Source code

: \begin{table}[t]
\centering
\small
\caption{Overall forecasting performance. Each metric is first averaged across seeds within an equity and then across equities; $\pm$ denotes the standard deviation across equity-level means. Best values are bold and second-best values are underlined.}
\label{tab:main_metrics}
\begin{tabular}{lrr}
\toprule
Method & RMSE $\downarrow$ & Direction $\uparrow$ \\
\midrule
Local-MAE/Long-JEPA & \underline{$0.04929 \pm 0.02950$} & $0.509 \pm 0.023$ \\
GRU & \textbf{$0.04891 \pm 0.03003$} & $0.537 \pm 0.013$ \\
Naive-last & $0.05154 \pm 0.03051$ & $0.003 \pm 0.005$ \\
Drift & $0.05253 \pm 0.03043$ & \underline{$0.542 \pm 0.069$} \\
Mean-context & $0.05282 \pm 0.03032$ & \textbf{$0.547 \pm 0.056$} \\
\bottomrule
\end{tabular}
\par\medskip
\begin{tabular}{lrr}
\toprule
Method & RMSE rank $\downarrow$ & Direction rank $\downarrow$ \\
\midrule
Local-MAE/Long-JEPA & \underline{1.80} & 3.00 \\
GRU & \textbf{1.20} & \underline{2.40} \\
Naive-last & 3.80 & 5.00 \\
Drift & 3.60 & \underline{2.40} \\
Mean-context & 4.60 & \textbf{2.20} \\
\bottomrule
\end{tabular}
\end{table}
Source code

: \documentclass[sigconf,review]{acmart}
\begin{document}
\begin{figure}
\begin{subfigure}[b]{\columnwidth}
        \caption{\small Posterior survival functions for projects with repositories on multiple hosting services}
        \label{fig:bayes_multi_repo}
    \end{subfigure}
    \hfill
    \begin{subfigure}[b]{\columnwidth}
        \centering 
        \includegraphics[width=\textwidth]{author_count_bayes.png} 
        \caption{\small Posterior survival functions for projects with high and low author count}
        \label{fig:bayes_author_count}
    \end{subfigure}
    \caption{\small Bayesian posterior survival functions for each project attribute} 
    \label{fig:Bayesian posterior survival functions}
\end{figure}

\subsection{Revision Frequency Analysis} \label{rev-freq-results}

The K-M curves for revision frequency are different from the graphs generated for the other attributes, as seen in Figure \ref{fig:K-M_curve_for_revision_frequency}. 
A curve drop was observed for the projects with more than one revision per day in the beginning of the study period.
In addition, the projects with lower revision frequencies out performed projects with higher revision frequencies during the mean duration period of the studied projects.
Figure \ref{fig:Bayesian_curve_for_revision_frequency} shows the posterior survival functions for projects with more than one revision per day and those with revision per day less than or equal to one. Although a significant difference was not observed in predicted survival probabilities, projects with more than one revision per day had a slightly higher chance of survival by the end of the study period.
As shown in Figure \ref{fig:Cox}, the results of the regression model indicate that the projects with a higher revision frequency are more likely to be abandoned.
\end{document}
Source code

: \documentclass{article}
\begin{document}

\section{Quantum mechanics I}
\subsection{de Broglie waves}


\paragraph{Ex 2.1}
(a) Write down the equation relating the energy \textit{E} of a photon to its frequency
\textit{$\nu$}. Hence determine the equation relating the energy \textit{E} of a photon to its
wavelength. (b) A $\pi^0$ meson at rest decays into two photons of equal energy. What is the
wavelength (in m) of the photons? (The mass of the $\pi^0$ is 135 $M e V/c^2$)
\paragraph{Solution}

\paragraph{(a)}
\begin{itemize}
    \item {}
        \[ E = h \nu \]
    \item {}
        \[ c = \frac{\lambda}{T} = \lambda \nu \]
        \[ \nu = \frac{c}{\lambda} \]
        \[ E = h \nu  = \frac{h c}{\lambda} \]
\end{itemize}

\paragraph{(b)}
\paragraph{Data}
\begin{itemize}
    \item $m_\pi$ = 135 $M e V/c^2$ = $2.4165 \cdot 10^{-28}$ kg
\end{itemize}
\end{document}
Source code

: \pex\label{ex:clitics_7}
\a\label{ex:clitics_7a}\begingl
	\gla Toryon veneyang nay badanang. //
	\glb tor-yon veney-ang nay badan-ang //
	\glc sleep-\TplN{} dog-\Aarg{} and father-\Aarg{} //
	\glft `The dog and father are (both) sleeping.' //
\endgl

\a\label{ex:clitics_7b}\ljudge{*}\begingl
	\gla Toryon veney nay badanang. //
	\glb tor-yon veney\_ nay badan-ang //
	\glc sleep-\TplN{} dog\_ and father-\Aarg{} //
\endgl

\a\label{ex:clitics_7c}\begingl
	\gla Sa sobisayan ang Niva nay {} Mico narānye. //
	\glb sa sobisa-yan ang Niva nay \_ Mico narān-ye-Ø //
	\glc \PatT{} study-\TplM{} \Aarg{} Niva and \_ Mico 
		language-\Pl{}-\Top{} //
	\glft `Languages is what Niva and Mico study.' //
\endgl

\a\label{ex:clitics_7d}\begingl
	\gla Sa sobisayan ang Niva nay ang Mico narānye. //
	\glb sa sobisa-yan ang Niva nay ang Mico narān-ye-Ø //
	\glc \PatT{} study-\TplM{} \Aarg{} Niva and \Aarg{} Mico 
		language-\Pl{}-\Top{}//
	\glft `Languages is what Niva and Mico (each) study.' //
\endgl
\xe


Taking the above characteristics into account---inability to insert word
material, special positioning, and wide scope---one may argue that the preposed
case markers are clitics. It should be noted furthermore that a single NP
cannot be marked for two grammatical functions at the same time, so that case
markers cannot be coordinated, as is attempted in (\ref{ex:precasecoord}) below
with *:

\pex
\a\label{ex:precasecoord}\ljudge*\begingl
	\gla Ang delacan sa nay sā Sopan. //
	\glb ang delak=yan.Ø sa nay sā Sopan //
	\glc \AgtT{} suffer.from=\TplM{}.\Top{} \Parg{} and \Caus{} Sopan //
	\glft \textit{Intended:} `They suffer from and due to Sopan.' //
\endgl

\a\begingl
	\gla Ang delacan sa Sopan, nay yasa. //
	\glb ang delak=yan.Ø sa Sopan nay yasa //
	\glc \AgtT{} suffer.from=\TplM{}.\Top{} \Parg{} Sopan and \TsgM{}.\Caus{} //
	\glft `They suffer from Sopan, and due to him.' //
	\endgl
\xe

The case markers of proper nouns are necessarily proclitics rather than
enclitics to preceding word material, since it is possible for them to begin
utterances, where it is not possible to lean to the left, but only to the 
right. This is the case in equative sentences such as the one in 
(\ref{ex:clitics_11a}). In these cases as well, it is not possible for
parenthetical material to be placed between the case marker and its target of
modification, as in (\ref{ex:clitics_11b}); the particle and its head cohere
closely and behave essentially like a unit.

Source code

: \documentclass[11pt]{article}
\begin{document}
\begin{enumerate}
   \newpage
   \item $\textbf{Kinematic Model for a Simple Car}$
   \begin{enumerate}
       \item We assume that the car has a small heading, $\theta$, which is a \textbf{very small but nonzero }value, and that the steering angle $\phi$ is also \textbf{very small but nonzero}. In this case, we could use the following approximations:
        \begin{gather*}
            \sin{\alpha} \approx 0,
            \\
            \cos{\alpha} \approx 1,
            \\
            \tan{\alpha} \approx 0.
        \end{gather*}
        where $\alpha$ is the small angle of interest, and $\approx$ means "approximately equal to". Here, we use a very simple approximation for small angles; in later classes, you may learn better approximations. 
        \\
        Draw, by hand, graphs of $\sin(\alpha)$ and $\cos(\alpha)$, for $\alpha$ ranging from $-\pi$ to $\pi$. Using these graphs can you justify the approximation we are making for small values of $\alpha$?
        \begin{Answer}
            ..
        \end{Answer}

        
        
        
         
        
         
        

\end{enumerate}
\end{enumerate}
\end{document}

### WHAT TO PRODUCE:
Copy the records word for word.

### SOLUTION:
Source code

: \begin{table}[t]
\centering
\small
\caption{Overall forecasting performance. Each metric is first averaged across seeds within an equity and then across equities; $\pm$ denotes the standard deviation across equity-level means. Best values are bold and second-best values are underlined.}
\label{tab:main_metrics}
\begin{tabular}{lrr}
\toprule
Method & RMSE $\downarrow$ & Direction $\uparrow$ \\
\midrule
Local-MAE/Long-JEPA & \underline{$0.04929 \pm 0.02950$} & $0.509 \pm 0.023$ \\
GRU & \textbf{$0.04891 \pm 0.03003$} & $0.537 \pm 0.013$ \\
Naive-last & $0.05154 \pm 0.03051$ & $0.003 \pm 0.005$ \\
Drift & $0.05253 \pm 0.03043$ & \underline{$0.542 \pm 0.069$} \\
Mean-context & $0.05282 \pm 0.03032$ & \textbf{$0.547 \pm 0.056$} \\
\bottomrule
\end{tabular}
\par\medskip
\begin{tabular}{lrr}
\toprule
Method & RMSE rank $\downarrow$ & Direction rank $\downarrow$ \\
\midrule
Local-MAE/Long-JEPA & \underline{1.80} & 3.00 \\
GRU & \textbf{1.20} & \underline{2.40} \\
Naive-last & 3.80 & 5.00 \\
Drift & 3.60 & \underline{2.40} \\
Mean-context & 4.60 & \textbf{2.20} \\
\bottomrule
\end{tabular}
\end{table}
Source code

: \documentclass[sigconf,review]{acmart}
\begin{document}
\begin{figure}
\begin{subfigure}[b]{\columnwidth}
        \caption{\small Posterior survival functions for projects with repositories on multiple hosting services}
        \label{fig:bayes_multi_repo}
    \end{subfigure}
    \hfill
    \begin{subfigure}[b]{\columnwidth}
        \centering 
        \includegraphics[width=\textwidth]{author_count_bayes.png} 
        \caption{\small Posterior survival functions for projects with high and low author count}
        \label{fig:bayes_author_count}
    \end{subfigure}
    \caption{\small Bayesian posterior survival functions for each project attribute} 
    \label{fig:Bayesian posterior survival functions}
\end{figure}

\subsection{Revision Frequency Analysis} \label{rev-freq-results}

The K-M curves for revision frequency are different from the graphs generated for the other attributes, as seen in Figure \ref{fig:K-M_curve_for_revision_frequency}. 
A curve drop was observed for the projects with more than one revision per day in the beginning of the study period.
In addition, the projects with lower revision frequencies out performed projects with higher revision frequencies during the mean duration period of the studied projects.
Figure \ref{fig:Bayesian_curve_for_revision_frequency} shows the posterior survival functions for projects with more than one revision per day and those with revision per day less than or equal to one. Although a significant difference was not observed in predicted survival probabilities, projects with more than one revision per day had a slightly higher chance of survival by the end of the study period.
As shown in Figure \ref{fig:Cox}, the results of the regression model indicate that the projects with a higher revision frequency are more likely to be abandoned.
\end{document}
Source code

: \documentclass{article}
\begin{document}

\section{Quantum mechanics I}
\subsection{de Broglie waves}


\paragraph{Ex 2.1}
(a) Write down the equation relating the energy \textit{E} of a photon to its frequency
\textit{$\nu$}. Hence determine the equation relating the energy \textit{E} of a photon to its
wavelength. (b) A $\pi^0$ meson at rest decays into two photons of equal energy. What is the
wavelength (in m) of the photons? (The mass of the $\pi^0$ is 135 $M e V/c^2$)
\paragraph{Solution}

\paragraph{(a)}
\begin{itemize}
    \item {}
        \[ E = h \nu \]
    \item {}
        \[ c = \frac{\lambda}{T} = \lambda \nu \]
        \[ \nu = \frac{c}{\lambda} \]
        \[ E = h \nu  = \frac{h c}{\lambda} \]
\end{itemize}

\paragraph{(b)}
\paragraph{Data}
\begin{itemize}
    \item $m_\pi$ = 135 $M e V/c^2$ = $2.4165 \cdot 10^{-28}$ kg
\end{itemize}
\end{document}
Source code

: \pex\label{ex:clitics_7}
\a\label{ex:clitics_7a}\begingl
	\gla Toryon veneyang nay badanang. //
	\glb tor-yon veney-ang nay badan-ang //
	\glc sleep-\TplN{} dog-\Aarg{} and father-\Aarg{} //
	\glft `The dog and father are (both) sleeping.' //
\endgl

\a\label{ex:clitics_7b}\ljudge{*}\begingl
	\gla Toryon veney nay badanang. //
	\glb tor-yon veney\_ nay badan-ang //
	\glc sleep-\TplN{} dog\_ and father-\Aarg{} //
\endgl

\a\label{ex:clitics_7c}\begingl
	\gla Sa sobisayan ang Niva nay {} Mico narānye. //
	\glb sa sobisa-yan ang Niva nay \_ Mico narān-ye-Ø //
	\glc \PatT{} study-\TplM{} \Aarg{} Niva and \_ Mico 
		language-\Pl{}-\Top{} //
	\glft `Languages is what Niva and Mico study.' //
\endgl

\a\label{ex:clitics_7d}\begingl
	\gla Sa sobisayan ang Niva nay ang Mico narānye. //
	\glb sa sobisa-yan ang Niva nay ang Mico narān-ye-Ø //
	\glc \PatT{} study-\TplM{} \Aarg{} Niva and \Aarg{} Mico 
		language-\Pl{}-\Top{}//
	\glft `Languages is what Niva and Mico (each) study.' //
\endgl
\xe


Taking the above characteristics into account---inability to insert word
material, special positioning, and wide scope---one may argue that the preposed
case markers are clitics. It should be noted furthermore that a single NP
cannot be marked for two grammatical functions at the same time, so that case
markers cannot be coordinated, as is attempted in (\ref{ex:precasecoord}) below
with *:

\pex
\a\label{ex:precasecoord}\ljudge*\begingl
	\gla Ang delacan sa nay sā Sopan. //
	\glb ang delak=yan.Ø sa nay sā Sopan //
	\glc \AgtT{} suffer.from=\TplM{}.\Top{} \Parg{} and \Caus{} Sopan //
	\glft \textit{Intended:} `They suffer from and due to Sopan.' //
\endgl

\a\begingl
	\gla Ang delacan sa Sopan, nay yasa. //
	\glb ang delak=yan.Ø sa Sopan nay yasa //
	\glc \AgtT{} suffer.from=\TplM{}.\Top{} \Parg{} Sopan and \TsgM{}.\Caus{} //
	\glft `They suffer from Sopan, and due to him.' //
	\endgl
\xe

The case markers of proper nouns are necessarily proclitics rather than
enclitics to preceding word material, since it is possible for them to begin
utterances, where it is not possible to lean to the left, but only to the 
right. This is the case in equative sentences such as the one in 
(\ref{ex:clitics_11a}). In these cases as well, it is not possible for
parenthetical material to be placed between the case marker and its target of
modification, as in (\ref{ex:clitics_11b}); the particle and its head cohere
closely and behave essentially like a unit.

Source code

: \documentclass[11pt]{article}
\begin{document}
\begin{enumerate}
   \newpage
   \item $\textbf{Kinematic Model for a Simple Car}$
   \begin{enumerate}
       \item We assume that the car has a small heading, $\theta$, which is a \textbf{very small but nonzero }value, and that the steering angle $\phi$ is also \textbf{very small but nonzero}. In this case, we could use the following approximations:
        \begin{gather*}
            \sin{\alpha} \approx 0,
            \\
            \cos{\alpha} \approx 1,
            \\
            \tan{\alpha} \approx 0.
        \end{gather*}
        where $\alpha$ is the small angle of interest, and $\approx$ means "approximately equal to". Here, we use a very simple approximation for small angles; in later classes, you may learn better approximations. 
        \\
        Draw, by hand, graphs of $\sin(\alpha)$ and $\cos(\alpha)$, for $\alpha$ ranging from $-\pi$ to $\pi$. Using these graphs can you justify the approximation we are making for small values of $\alpha$?
        \begin{Answer}
            ..
        \end{Answer}

        
        
        
         
        
         
        

\end{enumerate}
\end{enumerate}
\end{document}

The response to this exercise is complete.